▶ [Task brief] Pick every line from the data that holds the word "begin".

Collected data
/---

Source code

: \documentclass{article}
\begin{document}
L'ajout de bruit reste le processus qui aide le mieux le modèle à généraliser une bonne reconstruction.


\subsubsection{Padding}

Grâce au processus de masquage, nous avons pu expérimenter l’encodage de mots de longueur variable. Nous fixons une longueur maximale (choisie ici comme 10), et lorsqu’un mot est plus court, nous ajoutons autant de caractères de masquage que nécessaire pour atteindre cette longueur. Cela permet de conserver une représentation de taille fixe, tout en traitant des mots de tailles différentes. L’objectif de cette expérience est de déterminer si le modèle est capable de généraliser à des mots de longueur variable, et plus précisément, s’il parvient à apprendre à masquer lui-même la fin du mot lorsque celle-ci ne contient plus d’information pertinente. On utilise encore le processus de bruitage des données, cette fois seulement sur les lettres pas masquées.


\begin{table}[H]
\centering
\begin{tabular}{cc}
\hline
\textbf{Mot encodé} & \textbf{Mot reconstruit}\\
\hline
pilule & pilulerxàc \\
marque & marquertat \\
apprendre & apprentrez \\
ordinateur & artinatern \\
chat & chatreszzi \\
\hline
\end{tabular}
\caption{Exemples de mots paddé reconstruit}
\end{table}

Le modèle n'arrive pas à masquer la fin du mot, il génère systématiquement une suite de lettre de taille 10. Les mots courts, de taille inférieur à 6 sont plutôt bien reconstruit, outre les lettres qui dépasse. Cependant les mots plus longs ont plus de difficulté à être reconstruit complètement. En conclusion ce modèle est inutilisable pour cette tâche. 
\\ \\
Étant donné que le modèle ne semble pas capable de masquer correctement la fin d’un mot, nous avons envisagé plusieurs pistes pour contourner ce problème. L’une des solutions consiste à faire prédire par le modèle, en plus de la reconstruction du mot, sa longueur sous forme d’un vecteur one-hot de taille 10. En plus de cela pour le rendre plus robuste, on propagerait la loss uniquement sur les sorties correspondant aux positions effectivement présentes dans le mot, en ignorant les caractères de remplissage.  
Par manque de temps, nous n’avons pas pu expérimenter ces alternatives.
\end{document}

\---

▶ [Task solution]
\begin{document}
\begin{table}[H]
\begin{tabular}{cc}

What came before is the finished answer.